Required action: What is the number of lines below that contain the word "meetingChatTab"? Give only that number.

Exercise data:
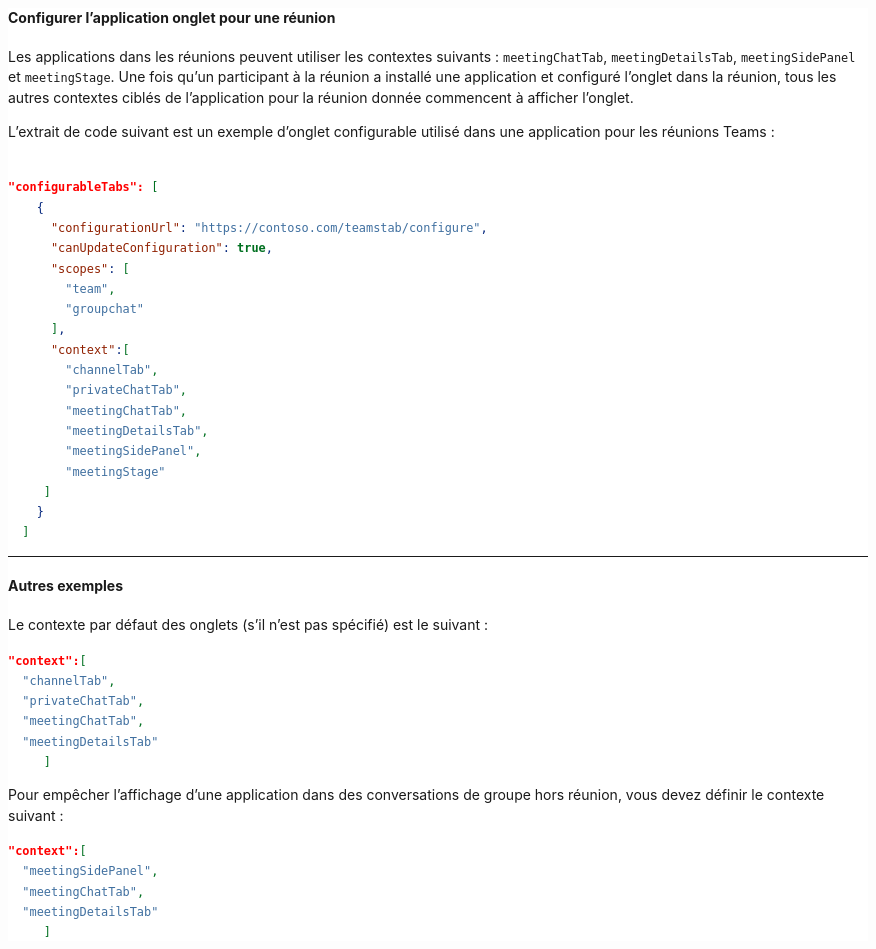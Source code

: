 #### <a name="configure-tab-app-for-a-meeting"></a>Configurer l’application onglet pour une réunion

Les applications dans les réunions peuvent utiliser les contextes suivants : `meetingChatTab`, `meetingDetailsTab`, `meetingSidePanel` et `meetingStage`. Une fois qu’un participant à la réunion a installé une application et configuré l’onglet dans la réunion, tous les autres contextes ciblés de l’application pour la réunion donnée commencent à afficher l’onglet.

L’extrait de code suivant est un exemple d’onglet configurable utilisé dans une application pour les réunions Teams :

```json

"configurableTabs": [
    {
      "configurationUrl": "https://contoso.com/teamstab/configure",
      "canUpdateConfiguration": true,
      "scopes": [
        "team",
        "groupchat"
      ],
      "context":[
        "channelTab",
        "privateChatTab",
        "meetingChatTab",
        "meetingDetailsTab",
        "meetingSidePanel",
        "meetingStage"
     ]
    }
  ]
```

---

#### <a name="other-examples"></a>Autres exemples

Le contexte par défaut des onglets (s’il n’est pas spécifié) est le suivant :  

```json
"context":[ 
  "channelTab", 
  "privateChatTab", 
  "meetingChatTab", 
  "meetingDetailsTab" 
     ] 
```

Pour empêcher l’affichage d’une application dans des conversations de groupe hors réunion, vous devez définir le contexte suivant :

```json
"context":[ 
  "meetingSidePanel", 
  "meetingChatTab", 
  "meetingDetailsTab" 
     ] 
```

...

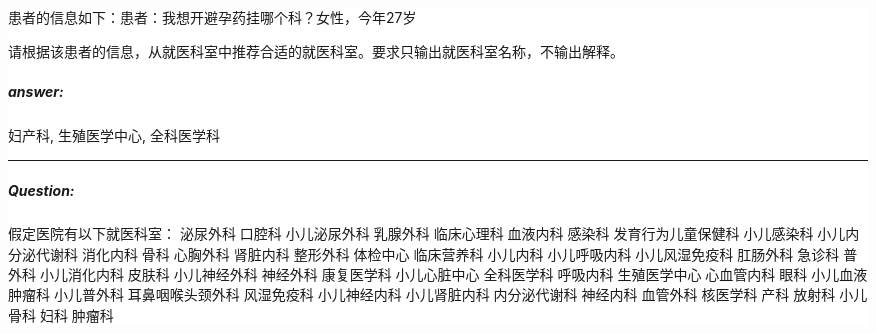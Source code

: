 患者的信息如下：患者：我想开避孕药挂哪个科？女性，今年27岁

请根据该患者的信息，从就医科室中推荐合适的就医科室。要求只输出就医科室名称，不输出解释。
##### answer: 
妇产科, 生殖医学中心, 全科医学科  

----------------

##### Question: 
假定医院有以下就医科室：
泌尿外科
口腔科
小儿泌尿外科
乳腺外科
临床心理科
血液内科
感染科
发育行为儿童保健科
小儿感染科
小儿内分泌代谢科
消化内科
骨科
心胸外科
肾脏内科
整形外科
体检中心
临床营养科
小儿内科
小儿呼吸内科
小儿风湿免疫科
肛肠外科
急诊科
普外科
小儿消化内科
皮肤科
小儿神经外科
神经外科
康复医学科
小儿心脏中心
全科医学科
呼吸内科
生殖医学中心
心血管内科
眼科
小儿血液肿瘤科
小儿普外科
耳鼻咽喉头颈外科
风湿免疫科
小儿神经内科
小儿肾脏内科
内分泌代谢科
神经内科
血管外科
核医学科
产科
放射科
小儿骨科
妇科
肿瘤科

Task answer: 4